§ What is required
Starting with the line that contains "Data analysis often" and stopping after the line that contains "crucial for extracting", return each line below exactly as written, with no others.

Stored data
= = = = =

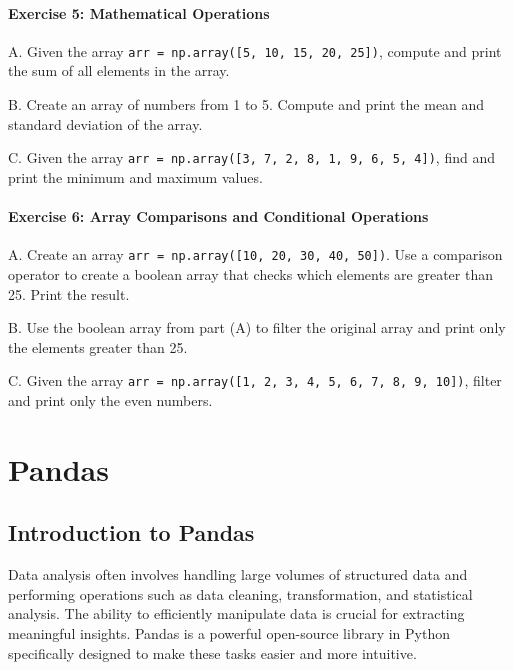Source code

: \documentclass[
  letterpaper,
  DIV=11,
  numbers=noendperiod]{scrreprt}
\begin{document}
\hypertarget{exercise-5-mathematical-operations}{%
\subsubsection{Exercise 5: Mathematical
Operations}\label{exercise-5-mathematical-operations}}

A. Given the array
\texttt{arr\ =\ np.array({[}5,\ 10,\ 15,\ 20,\ 25{]})}, compute and
print the sum of all elements in the array.

B. Create an array of numbers from 1 to 5. Compute and print the mean
and standard deviation of the array.

C. Given the array
\texttt{arr\ =\ np.array({[}3,\ 7,\ 2,\ 8,\ 1,\ 9,\ 6,\ 5,\ 4{]})}, find
and print the minimum and maximum values.

\hypertarget{exercise-6-array-comparisons-and-conditional-operations}{%
\subsubsection{Exercise 6: Array Comparisons and Conditional
Operations}\label{exercise-6-array-comparisons-and-conditional-operations}}

A. Create an array
\texttt{arr\ =\ np.array({[}10,\ 20,\ 30,\ 40,\ 50{]})}. Use a
comparison operator to create a boolean array that checks which elements
are greater than 25. Print the result.

B. Use the boolean array from part (A) to filter the original array and
print only the elements greater than 25.

C. Given the array
\texttt{arr\ =\ np.array({[}1,\ 2,\ 3,\ 4,\ 5,\ 6,\ 7,\ 8,\ 9,\ 10{]})},
filter and print only the even numbers.


\hypertarget{sec-pandas}{%
\chapter{Pandas}\label{sec-pandas}}

\hypertarget{introduction-to-pandas}{%
\section{Introduction to Pandas}\label{introduction-to-pandas}}

Data analysis often involves handling large volumes of structured data
and performing operations such as data cleaning, transformation, and
statistical analysis. The ability to efficiently manipulate data is
crucial for extracting meaningful insights. Pandas is a powerful
open-source library in Python specifically designed to make these tasks
easier and more intuitive.
\end{document}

= = = = =

§ Task output
Data analysis often involves handling large volumes of structured data
and performing operations such as data cleaning, transformation, and
statistical analysis. The ability to efficiently manipulate data is
crucial for extracting meaningful insights. Pandas is a powerful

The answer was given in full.